> _Exercise description_: Return only these lines, exactly: the one containing "OIB，并可扩展成交笔数与总成交量。随后在时间维对每只股票求均值，在截面做分位数 winsor，再对 winsor" and every line after it in the listing.

> _Provided material_:
________________________

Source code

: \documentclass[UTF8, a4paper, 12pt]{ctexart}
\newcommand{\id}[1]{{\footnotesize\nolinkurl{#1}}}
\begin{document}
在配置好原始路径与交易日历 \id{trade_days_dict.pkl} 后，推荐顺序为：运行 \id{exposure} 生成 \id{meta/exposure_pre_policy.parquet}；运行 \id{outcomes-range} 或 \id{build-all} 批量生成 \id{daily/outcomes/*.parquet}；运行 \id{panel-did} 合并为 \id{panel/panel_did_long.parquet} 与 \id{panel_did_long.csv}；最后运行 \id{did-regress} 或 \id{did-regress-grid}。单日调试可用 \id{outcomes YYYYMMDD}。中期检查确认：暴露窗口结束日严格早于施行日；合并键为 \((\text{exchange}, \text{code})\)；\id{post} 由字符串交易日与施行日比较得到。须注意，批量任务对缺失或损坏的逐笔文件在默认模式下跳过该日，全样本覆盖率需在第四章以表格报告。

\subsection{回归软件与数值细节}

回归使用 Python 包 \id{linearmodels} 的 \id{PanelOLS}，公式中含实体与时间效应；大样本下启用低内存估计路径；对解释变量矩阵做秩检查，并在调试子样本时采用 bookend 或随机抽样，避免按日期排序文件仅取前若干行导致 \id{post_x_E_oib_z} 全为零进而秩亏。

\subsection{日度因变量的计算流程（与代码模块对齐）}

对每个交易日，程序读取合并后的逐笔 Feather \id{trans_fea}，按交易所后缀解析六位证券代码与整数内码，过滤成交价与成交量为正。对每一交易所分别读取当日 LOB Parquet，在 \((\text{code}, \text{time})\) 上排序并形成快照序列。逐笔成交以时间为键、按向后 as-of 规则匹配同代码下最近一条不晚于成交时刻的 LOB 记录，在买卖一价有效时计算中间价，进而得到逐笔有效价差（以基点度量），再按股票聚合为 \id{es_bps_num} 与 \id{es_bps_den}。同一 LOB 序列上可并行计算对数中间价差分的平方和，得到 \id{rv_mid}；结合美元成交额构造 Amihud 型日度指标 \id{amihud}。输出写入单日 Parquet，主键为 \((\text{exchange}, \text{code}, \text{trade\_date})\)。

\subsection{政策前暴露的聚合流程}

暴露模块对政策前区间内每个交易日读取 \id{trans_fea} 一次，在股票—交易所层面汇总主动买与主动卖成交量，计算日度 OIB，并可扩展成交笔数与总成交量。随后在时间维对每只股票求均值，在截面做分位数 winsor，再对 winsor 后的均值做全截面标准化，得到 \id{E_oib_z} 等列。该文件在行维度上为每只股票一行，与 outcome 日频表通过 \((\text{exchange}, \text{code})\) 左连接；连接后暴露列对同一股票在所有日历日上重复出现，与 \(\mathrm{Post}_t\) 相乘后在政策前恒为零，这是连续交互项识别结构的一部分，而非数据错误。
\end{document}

________________________

> _Problem solution_:
暴露模块对政策前区间内每个交易日读取 \id{trans_fea} 一次，在股票—交易所层面汇总主动买与主动卖成交量，计算日度 OIB，并可扩展成交笔数与总成交量。随后在时间维对每只股票求均值，在截面做分位数 winsor，再对 winsor 后的均值做全截面标准化，得到 \id{E_oib_z} 等列。该文件在行维度上为每只股票一行，与 outcome 日频表通过 \((\text{exchange}, \text{code})\) 左连接；连接后暴露列对同一股票在所有日历日上重复出现，与 \(\mathrm{Post}_t\) 相乘后在政策前恒为零，这是连续交互项识别结构的一部分，而非数据错误。
\end{document}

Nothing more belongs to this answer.